Monomeros recovery hinges on sanctions exemption

  • Market: Fertilizers, Petrochemicals
  • 07/06/19

US sanctions on Venezuelan state-owned fertilizer producer Monomeros Colombo-Venezolanos should be lifted in less than two weeks, according to its chief executive, allowing the company to quickly recover lost output.

Monomeros chief executive Jon Bilbao said the US government likely will issue an 18-month license this month allowing the Barranquilla, Colombia-based company to reopen international credit lines and resume raw material imports from US and other suppliers. Those ties were cut when sanctions were imposed last year against state-owned PdV and Pequiven, which owns 100pc of Monomeros.

Before the sanctions Monomeros historically supplied nearly 50pc of overall agricultural fertilizer demand in Colombia, including 70pc of the fertilizer used by Colombian coffee, potato and palm growers. Its branded fertilizer products including Nutrimon, Nutrimon Plus and Ecofertil, designed specifically for Colombian soil, were used by over 3mn Colombian farmers. It also produced components of animal feed products used in the cattle, dairy and other livestock sectors. The company also imports, distributes and exports industrial chemicals including nitric acid, sulphuric acid, sodium sulphate, sodium carbonate, caustic soda, sulphur, phosphoric acid, ammonia and methanol.

The sanctions cut Monomeros' operations to less than 50pc of nameplate capacity, and reduced its share of the Colombian fertilizer market to less than 40pc.

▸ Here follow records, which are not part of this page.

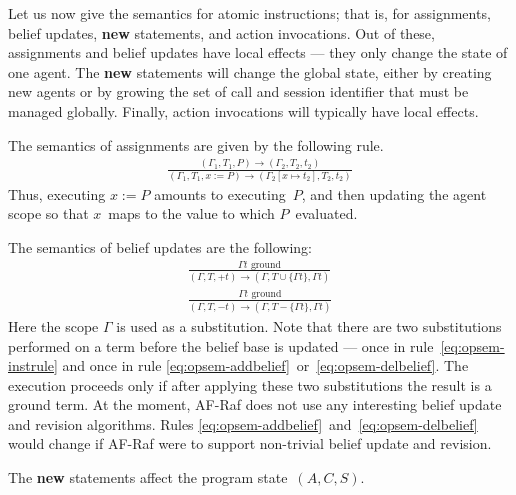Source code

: \documentclass[a4paper,12pt,oneside,fleqn]{book} %
\begin{document}
Let us now give the semantics for atomic instructions; that is, for
assignments, belief updates, {\bf new} statements, and action invocations.
Out of these, assignments and belief updates have local effects --- they
only change the state of one agent. The {\bf new} statements will change
the global state, either by creating new agents or by growing the set of
call and session identifier that must be managed globally. Finally, action
invocations will typically have local effects.

The semantics of assignments are given by the following rule.
\begin{align}
\frac
  {(\Gamma_1,T_1,P)\to(\Gamma_2,T_2,t_2)}
  {(\Gamma_1,T_1,x:=P)\to(\Gamma_2[x\mapsto t_2],T_2,t_2)}
\end{align}
Thus, executing $x:=P$ amounts to executing~$P$, and then updating the
agent scope so that $x$~maps to the value to which $P$~evaluated.

The semantics of belief updates are the following:
\begin{align}
\frac
  {\text{$\Gamma t$ ground}}
  {(\Gamma,T,+t)\to(\Gamma,T\cup\{\Gamma t\},\Gamma t)}
  \label{eq:opsem-addbelief}
\\[1ex]
\frac
  {\text{$\Gamma t$ ground}}
  {(\Gamma,T,-t)\to(\Gamma,T-\{\Gamma t\},\Gamma t)}
  \label{eq:opsem-delbelief}
\end{align}
Here the scope $\Gamma$ is used as a substitution. Note that there are two
substitutions performed on a term before the belief base is updated ---
once in rule~\eqref{eq:opsem-instrule} and once in rule
\eqref{eq:opsem-addbelief}~or~\eqref{eq:opsem-delbelief}. The execution
proceeds only if after applying these two substitutions the result is a
ground term. At the moment, AF-Raf does not use any interesting belief
update and revision algorithms. Rules
\eqref{eq:opsem-addbelief}~and~\eqref{eq:opsem-delbelief} would change if
AF-Raf were to support non-trivial belief update and revision.

The {\bf new} statements affect the program state~$(A,C,S)$.
\end{document}
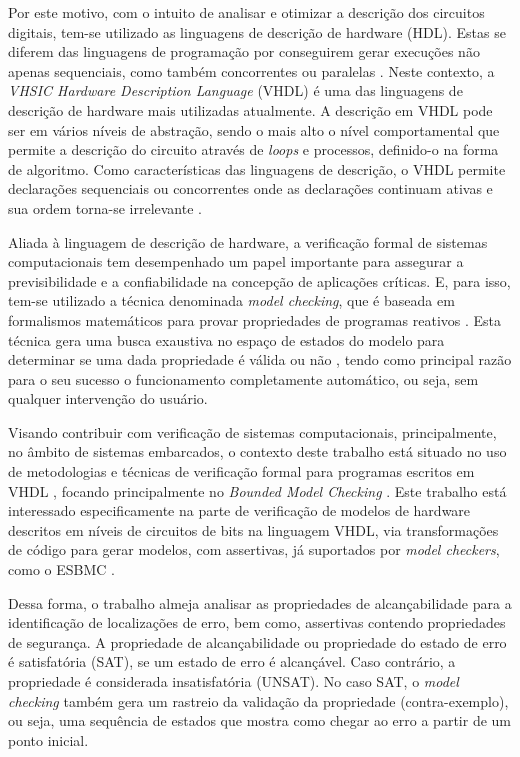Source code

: \par
Por este motivo, com o intuito de analisar e otimizar a descrição dos circuitos digitais, tem-se utilizado as linguagens de descrição de hardware (HDL). Estas se diferem das linguagens de programação por conseguirem gerar execuções não apenas sequenciais, como também concorrentes ou paralelas \cite{chu2006rtl}.
% 
Neste contexto, a \textit{VHSIC Hardware Description Language} (VHDL) é uma das linguagens de descrição de hardware mais utilizadas atualmente. A descrição em VHDL pode ser em vários níveis de abstração, sendo o mais alto o nível comportamental que permite a descrição do circuito através de \textit{loops} e processos, definido-o na forma de algoritmo. Como características das linguagens de descrição, o VHDL permite declarações sequenciais ou concorrentes onde as declarações continuam ativas e sua ordem torna-se irrelevante \cite{cappelattipraticando}.

\par
Aliada à linguagem de descrição de hardware, a  verificação formal de sistemas computacionais tem desempenhado um papel importante para assegurar a previsibilidade e a confiabilidade na concepção de aplicações críticas. E, para isso, tem-se utilizado a técnica denominada \textit{model checking}, que é baseada em formalismos matemáticos para provar propriedades de programas reativos \cite{bensalem1999automatic}. Esta técnica gera uma busca exaustiva no espaço de estados do modelo para determinar se uma dada propriedade é válida ou não \cite{baier2008principles}, tendo como principal razão para o seu sucesso o funcionamento completamente automático, ou seja, sem qualquer intervenção do usuário.

\par
Visando contribuir com verificação de sistemas computacionais, principalmente, no âmbito de sistemas embarcados, o contexto deste trabalho está situado no uso de metodologias e técnicas de verificação formal para programas escritos em VHDL \cite{biere2016aiger}, focando principalmente no \textit{Bounded Model Checking} \cite{cordeiro2012smt,rocha2015model}. Este trabalho está interessado especificamente na parte de verificação de modelos de hardware descritos em níveis de circuitos de bits na linguagem VHDL, via transformações de código para gerar modelos, com assertivas, já suportados por \textit{model checkers}, como o ESBMC \cite{cordeiro2012smt}. 

\par
Dessa forma, o trabalho almeja analisar as propriedades de alcançabilidade para a identificação de localizações de erro, bem como, assertivas contendo propriedades de segurança. A propriedade de alcançabilidade ou propriedade do estado de erro é satisfatória (SAT), se um estado de erro é alcançável. Caso contrário, a propriedade é considerada insatisfatória (UNSAT). No caso SAT, o \textit{model checking} também gera um rastreio da validação da propriedade (contra-exemplo), ou seja, uma sequência de estados que mostra como chegar ao erro a partir de um ponto inicial.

The sanctions led to financial and import bottlenecks that Bilbao — a veteran Venezuelan oil and petrochemicals executive who was named chief executive in March by opposition leader Juan Guaido — blames for $20mn in 2018 losses and $6mn lost during the first five months of 2019.

Bilbao has said repeatedly that the imminent sanctions exemption will allow the company to raise output in second-half 2019 to over 80pc of capacity, generating $6mn of profit this year.

Urea and ammonia imports previously sourced from Pequiven's 2.8mn t/y Fertinitro complex in Anzoategui state will not resume because of US sanctions, Bilbao said. Monomeros instead will source its urea and ammonia import needs with other suppliers in the US, Europe and Asia.

Even without sanctions, Fertinitro's ability to supply the needs of Monomeros is dubious at best, a Pequiven official tells Argus. Fertinitro's has the nameplate capacity to produce 1.5mn t/y of urea and 1.3mn t/y of ammonia, but is mostly off line due the combined impact of a gas supply deficit, an unstable electricity grid and equipment breakdowns that Pequiven lacks the cash to repair, the official said.

Monomeros, with a design capacity of 1.3mn t/y of fertilizers, animal feed components and other industrial products, operates two mixing and distribution centers located at the port of Barranquilla and the Pacific port of Buenaventura. It employs up to 1,500 direct and indirect workers nationally in Colombia.